Çalışmamızda böbrek kökenli tümörlerde GATA-3 ekspresyonunun varlığı ve histolojik subtipler arasındaki ekspresyon farkının ortaya koyulması amaçlanmıştır.
GEREÇ VE YÖNTEM
2015-2017 yılları arasında böbrekte kitle nedeniyle yapılan radikal/parsiyel nefrektomi, nefroüreterektomi ve böbrek tru-cut biyopsi materyali olan 102 olgunun hematoksilen-eozin ve immunhistokimyasal boyalı preparatları retrospektif olarak yeniden değerlendirilmiştir.
BULGULAR
Olguların 80’ine (%78,43) nefrektomi, (61’i radikal; 19’u parsiyel) 13’üne (%12,8) nefroüreterektomi, dokuzuna (%8,9) böbrek tru-cut biyopsi yapılmıştı. Olguların 67’si erkek ve 35’i kadın olup, ortalama 60,92 (30-82) yaşta idi. Tümörlerin 33’ü (%32,35) berrak hücreli; 11’i (%10,78) kromofob hücreli; sekizi (%7,84) berrak hücreli-papiller; ikisi (%1,96) papiller; ikisi (%1,96) translokasyon, biri (%0,98) müsinöz tübüler iğsi hücreli karsinom, ikisi (%1,96) epitelyal malign tümör, 14’ü (%13,72) sınıflandırılamayan RHK iken, yedisi (%6,86) onkositom olarak değerlendirildi. Pelvis renalis yerleşimli 19 tümör (%18,62) ürotelyal karsinom morfolojisindeydi. Üç olguda ise senkron tümör (biri ürotelyal karsinom ile berrak hücreli RHK ve ikisi ürotelyal karsinom ile papiller-berrak hücreli RHK) gelişimi saptandı. GATA-3 pozitifliği 41 (%40,19) tümörde saptanmış olup, 30’u (%73,17) diffüz pozitif, 11’i (%26,82) fokal pozitif olarak değerlendirildi.

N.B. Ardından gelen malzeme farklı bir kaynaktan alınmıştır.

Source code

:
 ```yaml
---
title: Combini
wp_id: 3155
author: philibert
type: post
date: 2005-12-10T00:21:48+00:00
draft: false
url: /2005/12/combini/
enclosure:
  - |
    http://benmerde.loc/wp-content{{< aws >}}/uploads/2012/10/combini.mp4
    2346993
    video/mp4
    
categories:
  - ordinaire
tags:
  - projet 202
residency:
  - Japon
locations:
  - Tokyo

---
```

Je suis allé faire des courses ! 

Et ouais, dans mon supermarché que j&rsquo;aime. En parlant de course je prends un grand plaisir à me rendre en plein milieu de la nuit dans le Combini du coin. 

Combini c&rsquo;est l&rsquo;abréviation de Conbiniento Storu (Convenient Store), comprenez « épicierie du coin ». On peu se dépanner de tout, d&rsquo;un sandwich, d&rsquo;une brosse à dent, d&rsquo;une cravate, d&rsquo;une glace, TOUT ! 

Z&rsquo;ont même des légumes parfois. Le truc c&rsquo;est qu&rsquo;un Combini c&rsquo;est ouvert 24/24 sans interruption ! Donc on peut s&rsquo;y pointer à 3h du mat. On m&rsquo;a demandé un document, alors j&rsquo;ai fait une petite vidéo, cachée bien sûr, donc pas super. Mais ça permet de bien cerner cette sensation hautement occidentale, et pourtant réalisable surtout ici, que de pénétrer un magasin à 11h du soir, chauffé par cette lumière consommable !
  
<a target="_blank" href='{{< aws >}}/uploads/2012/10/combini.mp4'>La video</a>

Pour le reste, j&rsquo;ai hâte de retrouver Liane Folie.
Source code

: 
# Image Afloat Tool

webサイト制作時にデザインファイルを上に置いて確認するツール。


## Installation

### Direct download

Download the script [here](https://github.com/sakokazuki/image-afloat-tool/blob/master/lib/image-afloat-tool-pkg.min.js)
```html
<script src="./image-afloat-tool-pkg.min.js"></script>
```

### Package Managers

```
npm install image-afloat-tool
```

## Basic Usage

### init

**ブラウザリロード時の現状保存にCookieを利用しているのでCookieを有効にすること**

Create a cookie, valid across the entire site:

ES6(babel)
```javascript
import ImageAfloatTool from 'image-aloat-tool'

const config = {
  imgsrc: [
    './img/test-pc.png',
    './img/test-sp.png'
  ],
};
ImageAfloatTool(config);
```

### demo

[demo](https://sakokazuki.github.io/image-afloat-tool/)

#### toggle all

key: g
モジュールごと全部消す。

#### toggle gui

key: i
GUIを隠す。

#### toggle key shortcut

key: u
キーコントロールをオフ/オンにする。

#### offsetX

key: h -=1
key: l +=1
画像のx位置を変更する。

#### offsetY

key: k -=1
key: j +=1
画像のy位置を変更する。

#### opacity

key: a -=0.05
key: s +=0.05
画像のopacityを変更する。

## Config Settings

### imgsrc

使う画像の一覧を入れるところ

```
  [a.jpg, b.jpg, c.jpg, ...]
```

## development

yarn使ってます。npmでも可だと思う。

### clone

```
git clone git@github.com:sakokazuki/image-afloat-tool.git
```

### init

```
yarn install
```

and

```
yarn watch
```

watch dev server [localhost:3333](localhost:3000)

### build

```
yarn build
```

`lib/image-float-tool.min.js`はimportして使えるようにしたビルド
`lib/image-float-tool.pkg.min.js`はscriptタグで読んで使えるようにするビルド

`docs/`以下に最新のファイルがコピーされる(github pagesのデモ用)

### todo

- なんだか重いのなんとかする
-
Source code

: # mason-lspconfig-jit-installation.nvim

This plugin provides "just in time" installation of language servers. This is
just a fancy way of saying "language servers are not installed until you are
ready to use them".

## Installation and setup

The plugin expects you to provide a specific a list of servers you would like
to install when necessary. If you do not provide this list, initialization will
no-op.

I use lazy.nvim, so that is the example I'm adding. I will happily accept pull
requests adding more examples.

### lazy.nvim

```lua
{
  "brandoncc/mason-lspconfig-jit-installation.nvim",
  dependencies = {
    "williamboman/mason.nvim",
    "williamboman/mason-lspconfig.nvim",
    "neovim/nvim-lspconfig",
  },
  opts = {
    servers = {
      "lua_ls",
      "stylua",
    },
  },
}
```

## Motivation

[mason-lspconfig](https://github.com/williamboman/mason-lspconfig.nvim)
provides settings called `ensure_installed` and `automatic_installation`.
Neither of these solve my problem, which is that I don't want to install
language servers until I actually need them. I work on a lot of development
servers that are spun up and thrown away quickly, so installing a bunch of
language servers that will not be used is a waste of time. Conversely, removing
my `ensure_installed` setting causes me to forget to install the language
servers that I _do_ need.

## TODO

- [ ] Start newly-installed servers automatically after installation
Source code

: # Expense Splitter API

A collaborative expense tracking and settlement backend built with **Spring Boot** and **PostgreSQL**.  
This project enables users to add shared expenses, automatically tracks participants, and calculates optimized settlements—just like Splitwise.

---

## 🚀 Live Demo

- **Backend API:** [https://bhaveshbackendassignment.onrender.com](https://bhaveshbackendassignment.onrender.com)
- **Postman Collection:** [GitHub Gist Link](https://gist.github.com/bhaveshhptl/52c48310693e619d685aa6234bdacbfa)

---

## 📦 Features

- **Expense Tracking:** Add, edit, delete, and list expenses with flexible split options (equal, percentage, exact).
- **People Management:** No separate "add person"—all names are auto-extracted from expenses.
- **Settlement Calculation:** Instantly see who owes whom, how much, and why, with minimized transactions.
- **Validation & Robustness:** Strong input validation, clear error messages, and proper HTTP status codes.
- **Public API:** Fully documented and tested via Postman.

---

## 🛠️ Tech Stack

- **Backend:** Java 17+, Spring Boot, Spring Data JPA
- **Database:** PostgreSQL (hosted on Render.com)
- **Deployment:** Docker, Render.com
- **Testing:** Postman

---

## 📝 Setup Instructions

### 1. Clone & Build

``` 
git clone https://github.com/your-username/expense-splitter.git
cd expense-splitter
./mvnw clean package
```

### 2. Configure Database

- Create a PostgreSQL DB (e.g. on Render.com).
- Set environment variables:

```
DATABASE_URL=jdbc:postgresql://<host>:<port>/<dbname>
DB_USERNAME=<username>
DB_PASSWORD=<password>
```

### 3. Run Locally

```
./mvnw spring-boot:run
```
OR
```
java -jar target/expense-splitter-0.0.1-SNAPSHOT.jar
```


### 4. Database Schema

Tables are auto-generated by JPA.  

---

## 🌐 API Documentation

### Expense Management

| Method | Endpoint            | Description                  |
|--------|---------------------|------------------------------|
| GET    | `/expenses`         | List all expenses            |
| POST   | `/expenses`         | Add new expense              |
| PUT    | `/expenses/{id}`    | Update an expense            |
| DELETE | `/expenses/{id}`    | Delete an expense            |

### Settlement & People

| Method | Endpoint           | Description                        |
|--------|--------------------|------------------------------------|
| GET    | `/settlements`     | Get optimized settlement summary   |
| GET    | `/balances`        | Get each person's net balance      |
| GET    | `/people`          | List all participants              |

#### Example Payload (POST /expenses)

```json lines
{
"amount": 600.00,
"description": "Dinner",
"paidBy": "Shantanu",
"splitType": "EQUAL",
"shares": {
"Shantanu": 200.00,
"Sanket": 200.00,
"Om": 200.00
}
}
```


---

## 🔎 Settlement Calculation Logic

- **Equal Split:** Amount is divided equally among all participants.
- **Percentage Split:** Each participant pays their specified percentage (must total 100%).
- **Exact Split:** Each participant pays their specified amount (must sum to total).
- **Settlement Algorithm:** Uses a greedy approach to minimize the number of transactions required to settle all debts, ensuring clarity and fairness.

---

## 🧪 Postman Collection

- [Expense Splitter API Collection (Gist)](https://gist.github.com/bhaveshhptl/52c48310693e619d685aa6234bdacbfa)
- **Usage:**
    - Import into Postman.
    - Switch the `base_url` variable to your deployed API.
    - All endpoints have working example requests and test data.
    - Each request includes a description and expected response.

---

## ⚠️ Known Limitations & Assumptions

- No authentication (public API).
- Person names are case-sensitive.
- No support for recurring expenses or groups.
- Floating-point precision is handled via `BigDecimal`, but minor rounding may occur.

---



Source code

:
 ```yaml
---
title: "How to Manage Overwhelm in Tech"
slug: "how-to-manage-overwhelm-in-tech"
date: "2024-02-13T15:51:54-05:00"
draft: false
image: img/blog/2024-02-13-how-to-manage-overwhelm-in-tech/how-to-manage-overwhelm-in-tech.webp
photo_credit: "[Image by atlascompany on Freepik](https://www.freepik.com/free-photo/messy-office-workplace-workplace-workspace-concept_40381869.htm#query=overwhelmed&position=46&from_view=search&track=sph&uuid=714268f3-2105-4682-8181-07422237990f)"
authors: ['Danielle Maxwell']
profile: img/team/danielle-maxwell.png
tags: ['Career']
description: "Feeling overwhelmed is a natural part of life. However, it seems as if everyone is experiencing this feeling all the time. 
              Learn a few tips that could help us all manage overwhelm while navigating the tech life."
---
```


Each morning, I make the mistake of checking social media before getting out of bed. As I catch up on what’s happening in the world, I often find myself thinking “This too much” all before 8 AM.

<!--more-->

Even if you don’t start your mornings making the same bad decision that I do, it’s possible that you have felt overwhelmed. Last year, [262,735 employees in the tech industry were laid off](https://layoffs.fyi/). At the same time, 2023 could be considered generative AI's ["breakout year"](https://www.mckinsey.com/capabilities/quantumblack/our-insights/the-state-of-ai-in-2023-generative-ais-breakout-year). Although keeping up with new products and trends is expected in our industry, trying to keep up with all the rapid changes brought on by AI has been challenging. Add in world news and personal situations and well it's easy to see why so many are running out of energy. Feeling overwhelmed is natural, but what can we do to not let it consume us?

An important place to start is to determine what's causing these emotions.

Tümörlerin GATA-3 pozitifliğine bakıldığında; ürotelyal karsinomların tümünde, kromofob hücreli RHK’ların %91’inde ve berrak hücreli-papiller RHK’ların %44’ünde pozitiflik saptandı. Onkositomların tümünde saptanan GATA-3 negatifliği ile kromofob ve berrak hücreli-papiller RHK’larda saptanan GATA-3 pozitifliği dikkat çekicidir.
SONUÇ
Gerek nefrektomi, gerekse böbrek tru-cut biyopsi materyallerinde özellikle de kromofob hücreli RHK ve onkositom ayrımı tanısal sorun yaratabilmektedir. Bulgularımız; morfolojik olarak ayrım yapılamayan eozinofilik sitoplazmaya sahip olan bu tip tümörlerin tanısında GATA-3 pozitifliğinin kromofob hücreli RHK yönünde katkı sağlayacağını göstermektedir.